Happy 2 1/2 Birthday today to my little girl!  I love you so much sissy. May you one day become my sister in addition to my daughter.  May God in His mercy grant you admission by adoption to a new family, one better than the one I tried so hard to provide for you.  A home built not by my human hands, but one whose Author and Builder is Jesus.

While reading My Utmost for His Highest the past two mornings I have read:

If Jesus Christ is to regenerate me, what is the problem He is up against? I have a heredity I had no say in; I am not holy, nor likely to be; and if all Jesus Christ can do is to tell me I must be holy, His teaching plants despair.

&

For He hath made Him to be sin for us, who knew no sin; that we might be made the righteousness of God in Him. — 2 Corinthians 5:21

Sin is a fundamental relationship; it is not wrong doing, it is wrong being, deliberate and emphatic independence of God. The Christian religion bases everything on the positive, radical nature of sin. Other religions deal with sins; the Bible alone deals with sin. The first thing Jesus Christ faced in men was the heredity of sin, and it is because we have ignored this in our presentation of the Gospel that the message of the Gospel has lost its sting and its blasting power. ...All through the Bible it is revealed that Our Lord bore the sin of the world by identification, not by sympathy. He deliberately took upon His own shoulders, and bore in His own Person, the whole massed sin of the human race.

God is Holy.
You are not.

Those two things are very bad news for you and I.

Jesus is perfect.
He commands you to be perfect.

Again, two things that are the super bad news. Jesus' perfection is bad news for you and I. Now we can't say that, "it can't be done." He did it (perfectly). Crap!

However, by faith, God is willing to make what Martin Luther called, "the great exchange." This is where our word, "impute" becomes so important

im·pute, transitive verb \im-ˈpyüt\

1: to lay the responsibility or blame for often falsely or unjustly
2: to credit to a person or a cause : attribute

God imputes to Christ our sin on the cross. Jesus takes on sins that were not His and becomes them. He is not playing the part of sin as in a play. He is not pretending to be us. He literally takes our place and becomes us and our sin and is nailed to a cross.

God imputes to us Christ's righteouness. Jesus lives a perfect life. He never does the wrong thing and He always does the right thing. Never was there a right thing He ignored and never was there a wrong thing into which He indulged. We are not pretending to be perfect. We are literally seen as perfect by grace through our faith in Jesus.

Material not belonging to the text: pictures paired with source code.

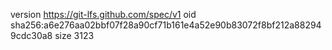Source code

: version https://git-lfs.github.com/spec/v1
oid sha256:a6e276aa02bbf07f28a90cf71b161e4a52e90b83072f8bf212a882949cdc30a8
size 3123
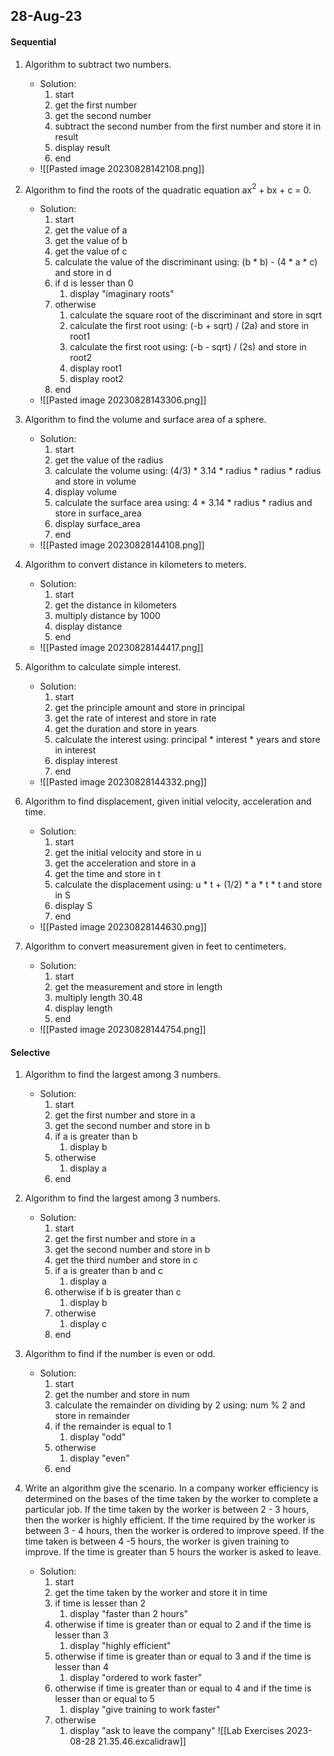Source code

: ## 28-Aug-23
#### Sequential

1) Algorithm to subtract two numbers.
	- Solution:
		1) start
		2) get the first number
		3) get the second number
		4) subtract the second number from the first number and store it in result
		5) display result
		6) end
	- ![[Pasted image 20230828142108.png]]

2) Algorithm to find the roots of the quadratic equation ax$^2$ + bx + c = 0.
	- Solution:
		1) start
		2) get the value of a
		3) get the value of b
		4) get the value of c
		5) calculate the value of the discriminant using: (b * b) - (4 * a * c) and store in d
		6) if d is lesser than 0
			1) display "imaginary roots"
		7) otherwise
			1) calculate the square root of the discriminant and store in sqrt
			2) calculate the first root using: (-b + sqrt) / (2a) and store in root1
			3) calculate the first root using: (-b - sqrt) / (2s) and store in root2
			4) display root1
			5) display root2
		8) end
	- ![[Pasted image 20230828143306.png]]

3) Algorithm to find the volume and surface area of a sphere.
	- Solution:
		1) start
		2) get the value of the radius
		3) calculate the volume using: (4/3) * 3.14 * radius * radius * radius and store in volume
		4) display volume
		5) calculate the surface area using: 4 * 3.14 * radius * radius and store in surface_area
		6) display surface_area
		7) end
	- ![[Pasted image 20230828144108.png]]

4) Algorithm to convert distance in kilometers to meters.
	- Solution:
		1) start
		2) get the distance in kilometers
		3) multiply distance by 1000
		4) display distance
		5) end
	- ![[Pasted image 20230828144417.png]]

5) Algorithm to calculate simple interest.
	- Solution:
		1) start
		2) get the principle amount and store in principal
		3) get the rate of interest and store in rate
		4) get the duration and store in years
		5) calculate the interest using: principal * interest * years and store in interest
		6) display interest
		7) end
	- ![[Pasted image 20230828144332.png]]

6) Algorithm to find displacement, given initial velocity, acceleration and time.
	- Solution:
		1) start
		2) get the initial velocity and store in u
		3) get the acceleration and store in a
		4) get the time and store in t
		5) calculate the displacement using: u * t + (1/2) * a * t * t and store in S
		6) display S
		7) end
	- ![[Pasted image 20230828144630.png]]

7) Algorithm to convert measurement given in feet to centimeters.
	- Solution:
		1) start
		2) get the measurement and store in length
		3) multiply length 30.48
		4) display length
		5) end
	- ![[Pasted image 20230828144754.png]]

#### Selective

1) Algorithm to find the largest among 3 numbers.
	- Solution:
		1) start
		2) get the first number and store in a
		3) get the second number and store in b
		4) if a is greater than b
			1) display b
		5) otherwise
			1) display a
		6) end

2) Algorithm to find the largest among 3 numbers.
	- Solution:
		1) start
		2) get the first number and store in a
		3) get the second number and store in b
		4) get the third number and store in c
		5) if a is greater than b and c
			1) display a
		6) otherwise if b is greater than c
			1) display b
		7) otherwise
			1) display c
		8) end

3) Algorithm to find if the number is even or odd.
	- Solution:
		1) start
		2) get the number and store in num
		3) calculate the remainder on dividing by 2 using: num % 2 and store in remainder
		4) if the remainder is equal to 1
			1) display "odd"
		5) otherwise
			1) display "even"
		6) end

4) Write an algorithm give the scenario. In a company worker efficiency is determined on the bases of the time taken by the worker to complete a particular job. If the time taken by the worker is between 2 - 3 hours, then the worker is highly efficient. If the time required by the worker is between 3 - 4 hours, then the worker is ordered to improve speed. If the time taken is between 4 -5 hours, the worker is given training to improve. If the time is greater than 5 hours the worker is asked to leave.
	- Solution:
		1) start
		2) get the time taken by the worker and store it in time
		3) if time is lesser than 2
			1) display "faster than 2 hours"
		4) otherwise if time is greater than or equal to 2 and if the time is lesser than 3
			1) display "highly efficient"
		5) otherwise if time is greater than or equal to 3 and if the time is lesser than 4
			1) display "ordered to work faster"
		6) otherwise if time is greater than or equal to 4 and if the time is lesser than or equal to 5
			1) display "give training to work faster"
		7) otherwise
			1) display "ask to leave the company"
![[Lab Exercises 2023-08-28 21.35.46.excalidraw]]
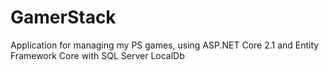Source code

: # GamerStack
Application for managing my PS games, using ASP.NET Core 2.1 and Entity Framework Core with SQL Server LocalDb

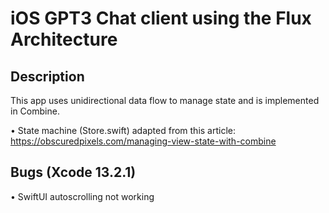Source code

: # iOS GPT3 Chat client using the Flux Architecture

## Description

This app uses unidirectional data flow to manage state and is implemented in Combine.

• State machine (Store.swift) adapted from this article: https://obscuredpixels.com/managing-view-state-with-combine

## Bugs (Xcode 13.2.1)

• SwiftUI autoscrolling not working


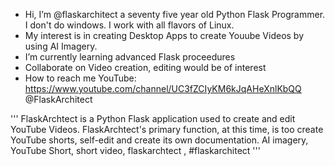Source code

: - Hi, I’m @flaskarchitect a seventy five year old Python Flask Programmer. I don't do windows. I work with all flavors of Linux. 
- My interest is in creating Desktop Apps to create Youube Videos by using AI Imagery.
- I’m currently learning advanced Flask proceedures
- Collaborate on Video creation, editing would be of interest 
- How to reach me YouTube: https://www.youtube.com/channel/UC3fZCIyKM6kJqAHeXnlKbQQ   @FlaskArchitect

'''
FlaskArchtect is a Python Flask application used to create and edit YouTube Videos. FlaskArchtect's
primary function, at this time, is too create YouTube shorts, self-edit and create its own documentation.
AI imagery, YouTube Short, short video, flaskarchtect , #flaskarchitect
'''
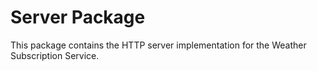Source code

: # Server Package

This package contains the HTTP server implementation for the Weather Subscription Service.
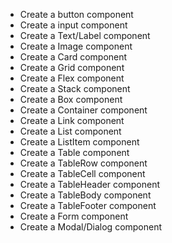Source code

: - Create a button component
- Create a input component
- Create a Text/Label component
- Create a Image component
- Create a Card component
- Create a Grid component
- Create a Flex component
- Create a Stack component
- Create a Box component
- Create a Container component
- Create a Link component
- Create a List component
- Create a ListItem component
- Create a Table component
- Create a TableRow component
- Create a TableCell component
- Create a TableHeader component
- Create a TableBody component
- Create a TableFooter component
- Create a Form component
- Create a Modal/Dialog component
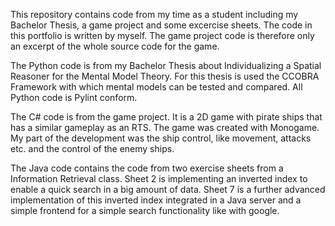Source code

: This repository contains code from my time as a student including my Bachelor Thesis, a game project and some excercise sheets. The code in this portfolio is written by myself. The game project code is therefore only an excerpt of the whole source code for the game.

The Python code is from my Bachelor Thesis about Individualizing a Spatial Reasoner for the Mental Model Theory.
For this thesis is used the CCOBRA Framework with which mental models can be tested and compared. All Python code
is Pylint conform.

The C# code is from the game project. It is a 2D game with pirate ships that has a similar gameplay as an RTS.
The game was created with Monogame. My part of the development was the ship control, like movement, attacks etc. and the control of the enemy ships. 

The Java code contains the code from two exercise sheets from a Information Retrieval class. Sheet 2 is implementing an inverted index to enable a quick search in a big amount of data. Sheet 7 is a further advanced implementation of this inverted index integrated in a Java server and a simple frontend for a simple search functionality like with google.


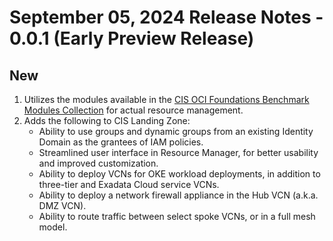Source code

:# September 05, 2024 Release Notes - 0.0.1 (Early Preview Release)
## New
1. Utilizes the modules available in the [CIS OCI Foundations Benchmark Modules Collection](./README.md#modules) for actual resource management.
2. Adds the following to CIS Landing Zone:
    - Ability to use groups and dynamic groups from an existing Identity Domain as the grantees of IAM policies.
    - Streamlined user interface in Resource Manager, for better usability and improved customization.
    - Ability to deploy VCNs for OKE workload deployments, in addition to three-tier and Exadata Cloud service VCNs.
    - Ability to deploy a network firewall appliance in the Hub VCN (a.k.a. DMZ VCN).  
    - Ability to route traffic between select spoke VCNs, or in a full mesh model.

Double imputation takes place: We receive something that was not ours and Christ receives something that was not His. We get a perfect life by which to be seen and Christ gets our sin by which He is crucified and dies.

It is only in this that we can become righteous. Only by faith in what God has done can we be made right with Him. Not by how badly we feel. Not by how robust our resume. Only by what Jesus did and if that is ours. Only by what we did being taken by Him. We cannot pay off the debt or earn the trophy. We are double damned without God. 

We are double blessed by grace through faith in the Gospel of God.